Purpose: To determine the effective source distance (ESD) for electron fields used in modulated electron radiotherapy (MERT) using an existing photon multileaf collimator and to examine their behavior with changes in field size and beam energy. Methods and Materials: In order to accurately calculate the MU needed for MERT treatment the electron effective source distance should be determined. ITwo methods were used to determine the virtual source positions of electron beams at energies of 6, 9, 12, 16, and 20 MeV. For field sizes varying from 2×2 cm2 to 10×10 cm2, parallel plate ion chamber measurements in a plastic water phantom were taken, and the inverse slope method was used to determine the ESD for each field at each energy. In addition, beam profiles measured with film were used to determine the virtual source location (VSL). Results: The ESDs calculated using the inverse slope method increased with increasing field size and energy. It was observed that the ESD increase with field size was less steep at high energies than at lower energies.
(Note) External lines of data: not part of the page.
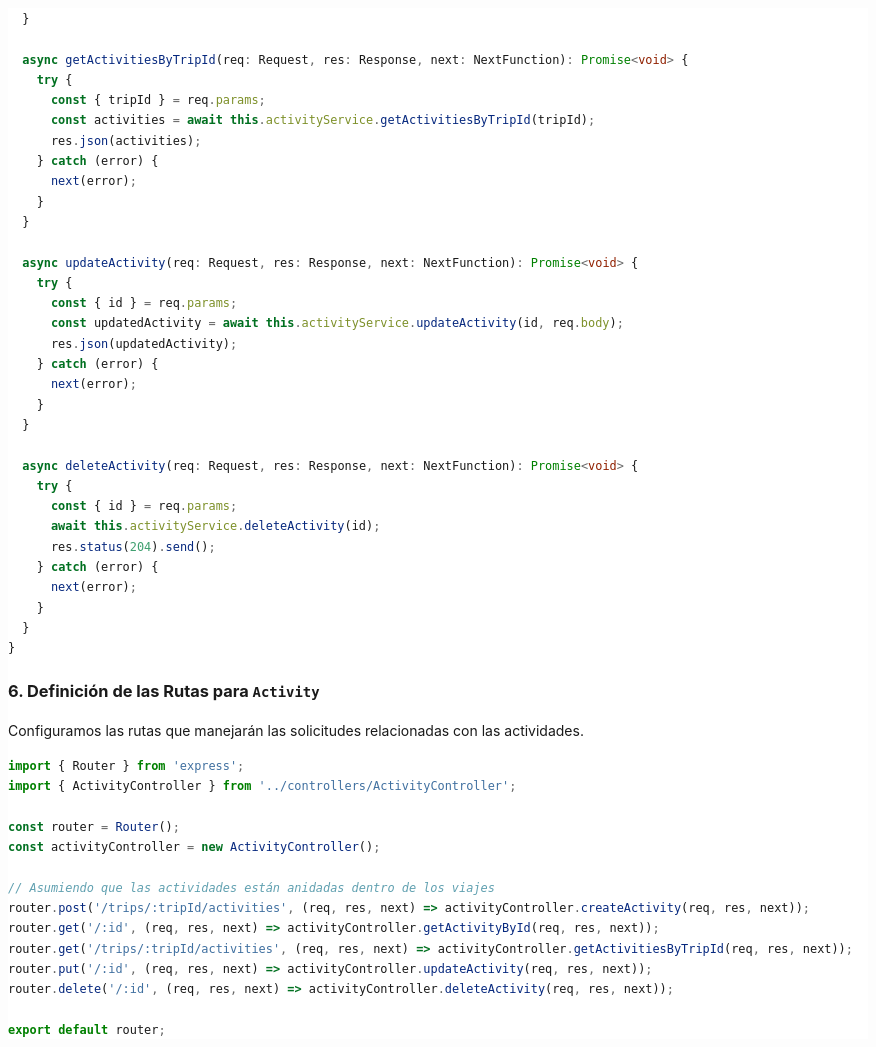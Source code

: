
 ```typescript:backend/src/controllers/ActivityController.ts
  }

  async getActivitiesByTripId(req: Request, res: Response, next: NextFunction): Promise<void> {
    try {
      const { tripId } = req.params;
      const activities = await this.activityService.getActivitiesByTripId(tripId);
      res.json(activities);
    } catch (error) {
      next(error);
    }
  }

  async updateActivity(req: Request, res: Response, next: NextFunction): Promise<void> {
    try {
      const { id } = req.params;
      const updatedActivity = await this.activityService.updateActivity(id, req.body);
      res.json(updatedActivity);
    } catch (error) {
      next(error);
    }
  }

  async deleteActivity(req: Request, res: Response, next: NextFunction): Promise<void> {
    try {
      const { id } = req.params;
      await this.activityService.deleteActivity(id);
      res.status(204).send();
    } catch (error) {
      next(error);
    }
  }
}
```

### **6. Definición de las Rutas para `Activity`**

Configuramos las rutas que manejarán las solicitudes relacionadas con las actividades.

```typescript:backend/src/routes/activityRoutes.ts
import { Router } from 'express';
import { ActivityController } from '../controllers/ActivityController';

const router = Router();
const activityController = new ActivityController();

// Asumiendo que las actividades están anidadas dentro de los viajes
router.post('/trips/:tripId/activities', (req, res, next) => activityController.createActivity(req, res, next));
router.get('/:id', (req, res, next) => activityController.getActivityById(req, res, next));
router.get('/trips/:tripId/activities', (req, res, next) => activityController.getActivitiesByTripId(req, res, next));
router.put('/:id', (req, res, next) => activityController.updateActivity(req, res, next));
router.delete('/:id', (req, res, next) => activityController.deleteActivity(req, res, next));

export default router;
```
Comparing the ESD and VSL measurements for a 10×10 cm2 field, it was observed that the VSL was slightly larger than the ESD at both 9 and 16 MeV electron beams. Conclusions: The ESDs measured were strongly dependent on both field size and electron beam energy. Differences between ESD values may be due to differences in the electron beam scatter that is energy dependent. Discrepancies between ESD and VSL values may be due to the method used to measure ESD which more closely matches clinical conditions than the film VSL method. Determination of the effective source distance can be used for correct MU calculations for modulated electron radiotherapy.